Liberalisasi politik, liberalisasi ekonomi, dan liberalisasi kebudayaan
berkembang sangat pesat selama era reformasi dan demokrasi ini dengan
tidak berhasil diimbangi secara tepat oleh tegaknya sistem hukum (rule
of law) dan etika (rule of ethics). Infra struktur hukum dan etika tidak
berhasil ditata dengan benar dan terintegrasi, sehingga gelombang
kebebasan di semua bidang berkembang menjadi-jadi dan tanpa kendali yang
efektif dan terarah.
Dalam keadaan demikian, gelombang radikalisme dan ekstrimisme mudah
sekali berkembang, menikmati kebebasan secara semaunya tanpa kendali,
termasuk radikalisme dan ekstrimisme yang mengatasnamakan agama atau
kelompok. Untuk mencegah hal demikian, tentu kita dapat dan harus
melakukan upaya-upaya preventif melalui pendidikan dan penyadaran atau
pun penataan sistem yang kondusif sehingga kekerasan dapat dicegah.
Tersedia banyak ragam pendekatan yang dapat dilakukan secara
integral dan simultan, karena kekerasan kelompok memang tidak mungkin
dapat diatasi hanya dengan pendekatan sektoral, termasuk dengan hanya
melakukan upaya penegakan hukum. Untuk menanggulanginya secara tuntas
diperlukan pendekatan sosial politik, sosial ekonomi, dan sosial budaya,
di samping pendekatan hukum. Pendek kata, diperlukan tidak hanya
tindakan yang bersifat represif dan korektif, tetapi juga bersifat
preventif dan bahkan preemptif. Misalnya, ormas-ormas keagamaan dapat
didorong untuk mengembangkan kegiatan dakwah yang berorientasi damai,
pembinaan akhlaq, pencerahan epmikiran, dan bimbingan ke arah kesadaran
amaliyah. Ide lain lagi misalnya adalah penanggulangan melalui
pendekatan pendidikan karakter, dan lain sebagainya.
Namun demikian, upaya-upaya pencegahan yang demikian tentu
membutuhkan waktu yang tidak sebentar. Semua langkah-langkah yang
bersifat preventif membutuhkan waktu yang lama baru membuahkan hasil
yang diharapkan.
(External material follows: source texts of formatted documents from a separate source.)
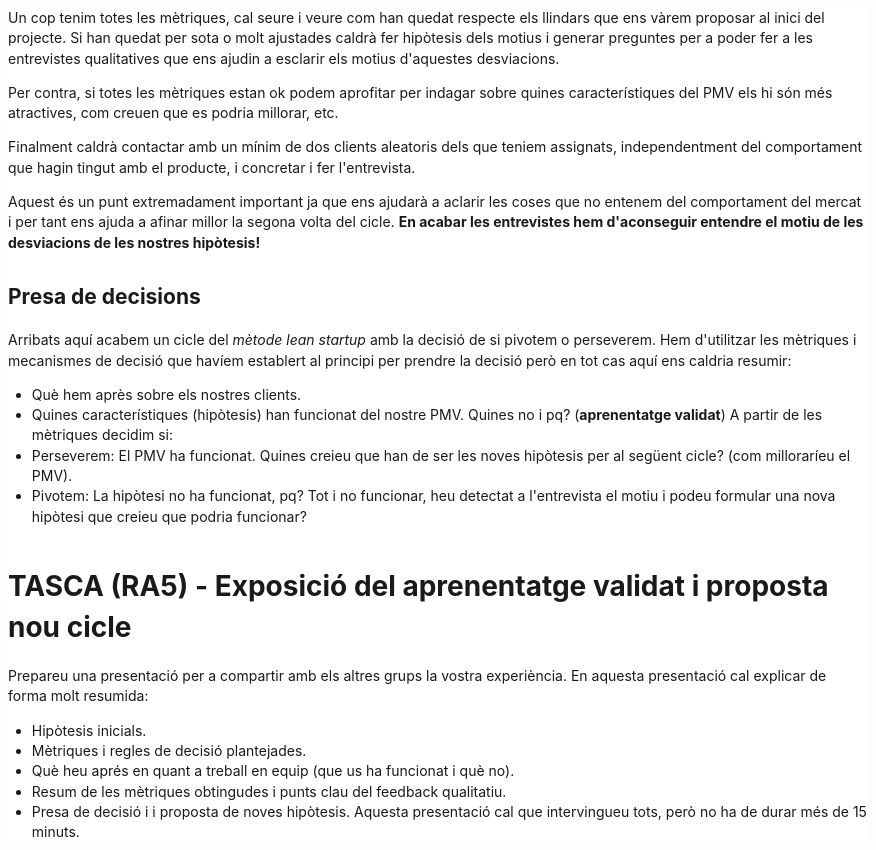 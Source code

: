 Un cop tenim totes les mètriques, cal seure i veure com han quedat respecte els llindars que ens vàrem proposar al inici del projecte.  Si han quedat per sota o molt ajustades caldrà fer hipòtesis dels motius i generar preguntes per a poder fer a les entrevistes qualitatives que ens ajudin a esclarir els motius d'aquestes desviacions.

Per contra, si totes les mètriques estan ok podem aprofitar per indagar sobre quines característiques del PMV els hi són més atractives, com creuen que es podria millorar, etc.

Finalment caldrà contactar amb un mínim de dos clients aleatoris dels que teniem assignats, independentment del comportament que hagin tingut amb el producte, i concretar i fer l'entrevista.

Aquest és un punt extremadament important ja que ens ajudarà a aclarir les coses que no entenem del comportament del mercat i per tant ens ajuda a afinar millor la segona volta del cicle.  **En acabar les entrevistes hem d'aconseguir entendre el motiu de les desviacions de les nostres hipòtesis!**

## Presa de decisions
Arribats aquí acabem un cicle del *mètode lean startup* amb la decisió de si pivotem o perseverem.  Hem d'utilitzar les mètriques i mecanismes de decisió que havíem establert al principi per prendre la decisió però en tot cas aquí ens caldria resumir:

- Què hem après sobre els nostres clients.
- Quines característiques (hipòtesis) han funcionat del nostre PMV. Quines no i pq? (**aprenentatge validat**)
A partir de les mètriques decidim si:
- Perseverem: El PMV ha funcionat.  Quines creieu que han de ser les noves hipòtesis per al següent cicle? (com milloraríeu el PMV).
- Pivotem: La hipòtesi no ha funcionat, pq? Tot i no funcionar, heu detectat a l'entrevista el motiu i podeu formular una nova hipòtesi que creieu que podria funcionar?
# TASCA (RA5) - Exposició del aprenentatge validat i proposta nou cicle
Prepareu una presentació per a compartir amb els altres grups la vostra experiència.  En aquesta presentació cal explicar de forma molt resumida:
- Hipòtesis inicials.
- Mètriques i regles de decisió plantejades.
- Què heu aprés en quant a treball en equip (que us ha funcionat i què no).
- Resum de les mètriques obtingudes i punts clau del feedback qualitatiu.
- Presa de decisió i i proposta de noves hipòtesis.
Aquesta presentació cal que intervingueu tots, però no ha de durar més de 15 minuts.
Karena itu, sebagai negara hukum, pendekatan hukum
harus digerakkan agar sistem norma hukum dapat benar-benar berfungsi dan
difungsikan secara efektif. Perlu dipastikan bahwa sistem norma hukum
dan etika beserta penegakannya dapat benar-benar bekerja efektif
sebagaimana mestinya. Kekerasan atas nama apapun, dan untuk motif dan
tujuan apapun tidak boleh dibiarkan. Yang boleh melakukan tindak
kekerasan dan daya paksa, hanyalah aparat dan aparatur negara. Itupun
harus dilakukan dengan syarat dan tatacara yang sesuai dengan peraturan
perundang-undangan yang berlaku. Sedangkan di antar sesama warga
masyarakat dan warga negara, sama sekali tidak diperbolehkan terjadinya
tindak kekerasan dan pemaksaan kehendak antara satu sama lain.
KEBEBASAN BUKAN UNTUK KEKERASAN, PERMUSUHAN, DAN KEBENCIAN
Kebebasan (freedom) dan kemerdekaan (independence) merupakan
nilai-nilai yang diagungkan dalam UUD 1945. Kebebasan individual setiap
warga negara merupakan pilar bagi tersusunnya kemerdekaan kolektif
sebagai bangsa. “There is no independence without freedom”. Namun,
kebebasan harus diimbangi oleh keteraturan sehingga dapat menghasilkan
keadilan dan kesejahteraan bersama. Jika kebebasan tidak diimbangi oleh
keteraturan, maka yang dihasilkan adalah kekacauan, bukan keadilan dan
kesejahteraan.
Dari kebebasan yang teratur itu harus dapat dihasilkan persaingan
dan kerjasama, kreatifitas dan solidaritas, bukan kebencian dan saling
permusuhan. Karena itu, kebebasan berekspresi, kebebasan berpendapat,
dan kebebasan berorganisasi harus dijamin sepanjang tidak dimaksudkan
untuk menebar kebencian dan pemusuhan. Dengan demikian, aneka jenis dan
bentuk organisasi, bebas dibentuk dan dikembangkan, asalkan berorientasi
damai (peacefull association), bukan organisasi yang berorientasi
kekerasan dan penyebar kebencian dan permusuhan. Organisasi apapun juga,
termasuk yang mengatasnamakan agama atau kelompok primordial lainnya,
dimaksudkan untuk tujuan damai, bukan untuk permusuhan, dan dengan
maksud untuk mengembangkan kegiatan damai, bukan tindak kekerasan.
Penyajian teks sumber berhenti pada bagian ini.